Éva se tendit en voyant que l’homme entrait dans sa zone de confort pour s’installer sur l’accoudoir. Elle n’était pas en état pour supporter sans paniquer un éventuel contact. Cependant, il avait l’air de le comprendre car il déroula la manche de sa chemise au cas où. C’était au moins appréciable que Gabriel arrivait à appréhender ses problématiques et savait composer en conséquence. Elle finit par s’assoir en tailleur pour être plus à l’aise même si cette proximité la gênait. Avec un peu de peine, elle tira sa jambe gauche qui n’avait plus de souplesse pour la mettre en place. Ronaldo allait encore hurler parce qu’elle tordait son genou… C’était plus fort qu’elle, une habitude qu’elle n’arrivait pas à se défaire. La remarque de Gabriel qui avait la tête en l’air pour regarder les étoiles ne la surprit pas :
— Je te rappelle que l’observatoire, c’est pas ton appartement hein… Quitte à faire des cauchemars autant que tu sois dans un lit.
— Je préfère dormir là que d’avoir une chance de tomber sur ta jumelle, grimaça-t-elle.
— T’en fais pas, elle a encore décidé de disparaitre un moment, grommela-t-il avec agacement.

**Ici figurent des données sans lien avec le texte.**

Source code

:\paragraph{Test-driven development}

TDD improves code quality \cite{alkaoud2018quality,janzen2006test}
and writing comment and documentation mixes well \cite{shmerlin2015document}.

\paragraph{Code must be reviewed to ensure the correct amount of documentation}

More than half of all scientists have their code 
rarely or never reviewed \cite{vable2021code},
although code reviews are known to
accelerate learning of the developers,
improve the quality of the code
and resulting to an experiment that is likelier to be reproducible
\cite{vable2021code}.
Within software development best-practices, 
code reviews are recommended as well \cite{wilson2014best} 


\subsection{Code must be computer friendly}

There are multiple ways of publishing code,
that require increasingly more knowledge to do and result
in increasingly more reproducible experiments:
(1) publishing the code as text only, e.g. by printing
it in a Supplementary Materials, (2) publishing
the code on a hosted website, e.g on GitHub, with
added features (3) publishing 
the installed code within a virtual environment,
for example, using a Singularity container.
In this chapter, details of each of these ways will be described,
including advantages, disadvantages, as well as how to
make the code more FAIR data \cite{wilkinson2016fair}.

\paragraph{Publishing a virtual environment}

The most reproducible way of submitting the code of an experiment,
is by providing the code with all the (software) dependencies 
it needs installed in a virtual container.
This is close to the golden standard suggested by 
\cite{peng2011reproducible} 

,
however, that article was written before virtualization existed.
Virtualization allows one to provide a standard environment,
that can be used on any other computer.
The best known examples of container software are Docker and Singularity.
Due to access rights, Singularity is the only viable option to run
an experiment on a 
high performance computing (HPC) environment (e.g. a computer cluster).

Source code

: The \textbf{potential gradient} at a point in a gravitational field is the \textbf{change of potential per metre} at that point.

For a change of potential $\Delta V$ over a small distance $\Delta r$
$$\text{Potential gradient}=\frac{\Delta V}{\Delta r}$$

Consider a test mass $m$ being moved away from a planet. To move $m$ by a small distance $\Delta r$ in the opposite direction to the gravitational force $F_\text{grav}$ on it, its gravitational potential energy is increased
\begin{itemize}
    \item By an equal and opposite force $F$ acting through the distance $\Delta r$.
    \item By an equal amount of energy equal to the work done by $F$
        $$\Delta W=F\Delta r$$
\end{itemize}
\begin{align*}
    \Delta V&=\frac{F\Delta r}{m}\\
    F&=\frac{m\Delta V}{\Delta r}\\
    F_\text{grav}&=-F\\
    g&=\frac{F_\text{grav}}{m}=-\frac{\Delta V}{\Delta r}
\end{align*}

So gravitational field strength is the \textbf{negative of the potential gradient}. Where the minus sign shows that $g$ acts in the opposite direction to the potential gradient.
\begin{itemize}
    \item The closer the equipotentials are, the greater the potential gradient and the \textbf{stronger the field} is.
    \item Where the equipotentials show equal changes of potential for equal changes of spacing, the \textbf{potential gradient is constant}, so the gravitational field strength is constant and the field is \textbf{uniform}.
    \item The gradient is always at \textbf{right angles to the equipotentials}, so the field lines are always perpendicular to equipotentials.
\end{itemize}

— C’est pire en fait de le savoir.
Gabriel laissa un silence. Parler de sa sœur restait toujours sensible. Autant, Éva ne l’aimait pas et les choses ne s’étaient pas arrangées en vieillissant vu comment Romane tournait mal. Lui, il devait sans cesse sauter d’un pied à l’autre, tiraillé entre le fait que c’était sa jumelle, mais que son comportement la rendait aussi indigne de leur nom. Et pour clouer le tout, leurs trois appartements se situaient dans la même aile à l’ambassade avec un espace commun. L’homme finit par changer de sujet comme si de rien n’était :
— Au fait, je pense à ça. On arrive à la fin du mois de juin, c’est quand le solstice ? Bientôt non ?
— Dans trois jours, indiqua-t-elle après un instant de silence pour donner la même information qu’à Dane.
— Franchement, je te le dis à chaque fois, mais ça ne me rassure pas que tu quittes Ilvigre seule, même pour une matinée.
— Ah nan ! Tu vas pas t’y mettre toi aussi ! J’en ai déjà assez entendu avec Dane qui a décrété que je dois me coltiner les Brouilleurs !
— Tu sais que c’est à toi que je pense et pas à la Chamane, rappela-t-il avec un tic d’agacement. Enfin, je devrais pouvoir me libérer un peu plus facilement pour les jours à venir. Je pourrais venir lire les étoiles avec toi si tu es là.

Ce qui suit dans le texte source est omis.